INFORMATION SUPPLIED »
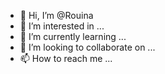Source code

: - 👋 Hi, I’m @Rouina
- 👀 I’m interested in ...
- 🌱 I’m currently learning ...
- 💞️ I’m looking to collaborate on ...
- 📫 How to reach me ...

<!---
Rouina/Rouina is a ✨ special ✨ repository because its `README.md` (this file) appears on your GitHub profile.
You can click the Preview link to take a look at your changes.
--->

...

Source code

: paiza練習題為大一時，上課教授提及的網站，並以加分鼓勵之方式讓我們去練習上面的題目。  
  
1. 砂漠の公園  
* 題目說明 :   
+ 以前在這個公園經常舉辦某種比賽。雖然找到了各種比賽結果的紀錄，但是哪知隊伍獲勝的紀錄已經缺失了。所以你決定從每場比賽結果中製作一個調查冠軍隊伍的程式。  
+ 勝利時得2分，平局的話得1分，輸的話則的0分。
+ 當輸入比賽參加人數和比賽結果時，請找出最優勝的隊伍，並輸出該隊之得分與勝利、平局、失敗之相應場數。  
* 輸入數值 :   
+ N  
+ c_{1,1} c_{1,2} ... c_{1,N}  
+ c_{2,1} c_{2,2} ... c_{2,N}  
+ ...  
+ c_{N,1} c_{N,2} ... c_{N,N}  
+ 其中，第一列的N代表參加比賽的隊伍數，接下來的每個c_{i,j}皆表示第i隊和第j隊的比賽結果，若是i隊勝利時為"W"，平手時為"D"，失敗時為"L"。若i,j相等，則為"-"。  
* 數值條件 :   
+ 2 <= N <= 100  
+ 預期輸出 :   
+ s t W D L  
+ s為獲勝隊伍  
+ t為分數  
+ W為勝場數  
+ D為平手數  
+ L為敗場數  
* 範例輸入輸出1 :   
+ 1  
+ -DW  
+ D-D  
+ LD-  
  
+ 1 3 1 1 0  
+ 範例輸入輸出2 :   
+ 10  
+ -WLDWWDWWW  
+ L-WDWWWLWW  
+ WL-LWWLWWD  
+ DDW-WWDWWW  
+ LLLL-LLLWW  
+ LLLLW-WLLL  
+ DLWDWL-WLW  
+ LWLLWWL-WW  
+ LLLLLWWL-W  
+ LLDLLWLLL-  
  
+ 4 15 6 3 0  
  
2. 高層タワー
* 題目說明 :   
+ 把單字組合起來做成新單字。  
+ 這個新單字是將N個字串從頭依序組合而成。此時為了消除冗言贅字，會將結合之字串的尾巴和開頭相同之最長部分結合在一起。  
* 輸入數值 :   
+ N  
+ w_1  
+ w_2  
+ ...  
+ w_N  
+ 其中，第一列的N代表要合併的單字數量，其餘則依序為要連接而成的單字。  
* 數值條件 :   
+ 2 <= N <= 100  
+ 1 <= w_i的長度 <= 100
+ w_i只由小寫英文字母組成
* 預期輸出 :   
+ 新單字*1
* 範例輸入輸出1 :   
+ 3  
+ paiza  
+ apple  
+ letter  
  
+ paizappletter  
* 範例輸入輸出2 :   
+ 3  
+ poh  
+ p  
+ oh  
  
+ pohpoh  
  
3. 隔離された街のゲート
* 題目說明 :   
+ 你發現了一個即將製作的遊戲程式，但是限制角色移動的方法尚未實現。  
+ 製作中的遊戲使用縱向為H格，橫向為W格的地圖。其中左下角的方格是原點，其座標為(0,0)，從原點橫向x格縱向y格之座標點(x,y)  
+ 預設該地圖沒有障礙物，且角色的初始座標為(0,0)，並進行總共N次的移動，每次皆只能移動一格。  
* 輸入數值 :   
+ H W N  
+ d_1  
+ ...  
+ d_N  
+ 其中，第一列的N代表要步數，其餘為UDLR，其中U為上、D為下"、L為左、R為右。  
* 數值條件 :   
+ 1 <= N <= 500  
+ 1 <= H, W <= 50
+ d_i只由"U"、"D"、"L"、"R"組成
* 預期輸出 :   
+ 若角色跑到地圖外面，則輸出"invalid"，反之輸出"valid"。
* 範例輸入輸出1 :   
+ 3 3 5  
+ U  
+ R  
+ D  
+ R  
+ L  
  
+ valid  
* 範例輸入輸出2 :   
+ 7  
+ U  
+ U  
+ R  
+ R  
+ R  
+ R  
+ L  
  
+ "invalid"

* * *

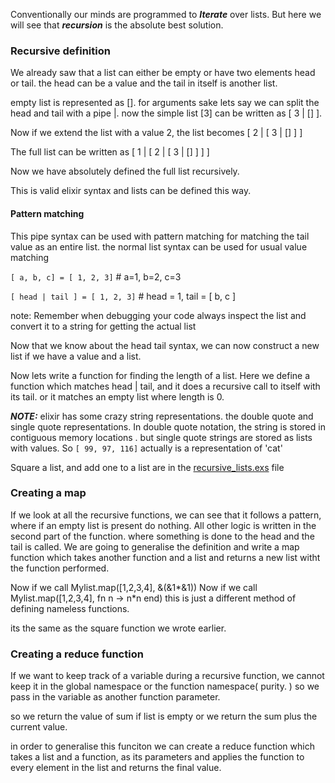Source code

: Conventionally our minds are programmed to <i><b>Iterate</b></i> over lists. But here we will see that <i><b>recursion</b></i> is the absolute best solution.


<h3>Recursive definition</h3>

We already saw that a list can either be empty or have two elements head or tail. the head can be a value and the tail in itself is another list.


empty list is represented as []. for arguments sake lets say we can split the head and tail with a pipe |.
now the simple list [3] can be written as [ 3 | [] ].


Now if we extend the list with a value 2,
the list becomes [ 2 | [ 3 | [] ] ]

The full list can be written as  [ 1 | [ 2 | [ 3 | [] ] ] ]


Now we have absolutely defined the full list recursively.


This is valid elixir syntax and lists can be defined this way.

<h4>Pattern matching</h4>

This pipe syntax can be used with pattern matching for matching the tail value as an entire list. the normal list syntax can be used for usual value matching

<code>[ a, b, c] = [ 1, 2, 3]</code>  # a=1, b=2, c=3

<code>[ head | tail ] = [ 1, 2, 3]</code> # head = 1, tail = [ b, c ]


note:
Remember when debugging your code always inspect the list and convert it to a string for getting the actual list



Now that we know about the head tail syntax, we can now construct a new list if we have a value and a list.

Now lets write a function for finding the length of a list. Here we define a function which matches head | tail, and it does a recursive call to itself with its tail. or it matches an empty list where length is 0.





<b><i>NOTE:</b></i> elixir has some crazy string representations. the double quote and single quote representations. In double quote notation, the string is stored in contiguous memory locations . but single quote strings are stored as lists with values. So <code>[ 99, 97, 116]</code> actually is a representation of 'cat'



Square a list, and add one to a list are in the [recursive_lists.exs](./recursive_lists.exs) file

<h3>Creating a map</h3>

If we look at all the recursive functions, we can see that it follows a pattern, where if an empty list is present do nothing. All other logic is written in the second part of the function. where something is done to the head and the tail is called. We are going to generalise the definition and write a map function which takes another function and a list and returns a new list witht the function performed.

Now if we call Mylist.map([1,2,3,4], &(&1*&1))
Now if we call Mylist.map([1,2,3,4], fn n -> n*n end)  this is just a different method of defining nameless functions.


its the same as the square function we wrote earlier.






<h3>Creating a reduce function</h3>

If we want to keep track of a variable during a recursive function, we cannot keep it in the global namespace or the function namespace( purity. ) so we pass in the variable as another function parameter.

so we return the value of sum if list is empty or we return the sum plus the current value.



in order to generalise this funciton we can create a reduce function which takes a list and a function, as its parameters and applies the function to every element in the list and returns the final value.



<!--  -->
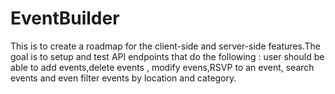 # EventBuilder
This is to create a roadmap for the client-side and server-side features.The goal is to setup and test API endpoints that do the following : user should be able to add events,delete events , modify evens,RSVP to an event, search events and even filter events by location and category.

EXERCISE PROMPT » Your reply should be the number of lines in the entries that contain "returns", nothing more.

ANSWER TO THIS PROBLEM » 2